The bridge wasn't seriously damaged during the Second World War, even though bombings happened in the area and some shells fell in the Adda valley; the bridge nevertheless needed some consolidation work after the war, carried out by the military engineering corps. A restoration of the whole structure took place in the early 1950s. Important restoration work also took place in 1972 and in 1992; in the 1980s the bridge was added to the list of the protected sites by the Soprintendenza per i Beni Ambientali e Architettonici della Regione Lombardia (Superintendency for Environmental and Architectural Heritage of Region Lombardy). Despite all the restoration work, some limitations were applied to the traffic on the bridge, regarding both the motor vehicles and the speed of the trains. During the XX century the bridge was also used for bungee jumping with the installation of specific temporary structures, but they were removed because of their non-compliance with the existing regulations.
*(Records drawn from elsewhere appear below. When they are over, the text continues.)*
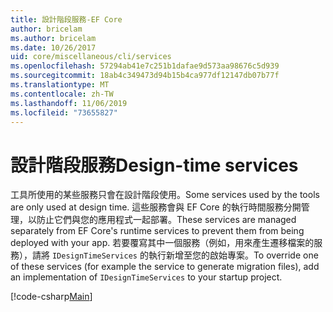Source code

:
 ```yaml
---
title: 設計階段服務-EF Core
author: bricelam
ms.author: bricelam
ms.date: 10/26/2017
uid: core/miscellaneous/cli/services
ms.openlocfilehash: 57294ab41e7c251b1dafae9d573aa98676c5d939
ms.sourcegitcommit: 18ab4c349473d94b15b4ca977df12147db07b77f
ms.translationtype: MT
ms.contentlocale: zh-TW
ms.lasthandoff: 11/06/2019
ms.locfileid: "73655827"
---
```

# <a name="design-time-services"></a><span data-ttu-id="f9783-102">設計階段服務</span><span class="sxs-lookup"><span data-stu-id="f9783-102">Design-time services</span></span>

<span data-ttu-id="f9783-103">工具所使用的某些服務只會在設計階段使用。</span><span class="sxs-lookup"><span data-stu-id="f9783-103">Some services used by the tools are only used at design time.</span></span> <span data-ttu-id="f9783-104">這些服務會與 EF Core 的執行時間服務分開管理，以防止它們與您的應用程式一起部署。</span><span class="sxs-lookup"><span data-stu-id="f9783-104">These services are managed separately from EF Core's runtime services to prevent them from being deployed with your app.</span></span> <span data-ttu-id="f9783-105">若要覆寫其中一個服務（例如，用來產生遷移檔案的服務），請將 `IDesignTimeServices` 的執行新增至您的啟始專案。</span><span class="sxs-lookup"><span data-stu-id="f9783-105">To override one of these services (for example the service to generate migration files), add an implementation of `IDesignTimeServices` to your startup project.</span></span>

[!code-csharp[Main](../../../../samples/core/Miscellaneous/CommandLine/DesignTimeServices.cs)]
=== 2018–2020 restoration work ===
On 15 September 2018 the bridge was urgently closed to all types of traffic, after the monitoring system run by RFI (the Italian railway infrastructure manager) found abnormal and worrying values about the bridge's conditions. The maintenance work was estimated to last about two years. Starting from 15 September, the trains only ran between Milan and Paderno and between Calusco and Bergamo; a shuttle service was activated at first between the stations of Paderno and Calusco (the two stations between which the bridge is located), then it was extended to Terno d'Isola. This shuttle service crossed the Adda river on another bridge in the town of Brivio.

The bridge was reopened to pedestrians and bicycles on 29 March 2019, along with the activation of a coordinated shuttle service, this time between the stations of Paderno and Calusco and the bridge, allowing the passengers to cross it by foot. On 8 November 2019 the bridge was reopened to vehicular traffic. Another shuttle service was activated, directly crossing the bridge and linking the stations of Paderno and Calusco. The existing shuttle service that used the bridge in Brivio to cross the river was suppressed on 15 December.

The restoration work went on during the COVID-19 pandemic, when a lockdown was imposed on the entire nation from 9 March to 18 May 2020. The bridge was finally reopened to trains on 14 September 2020, exactly two years after its closure. All shuttle services were consequently discontinued.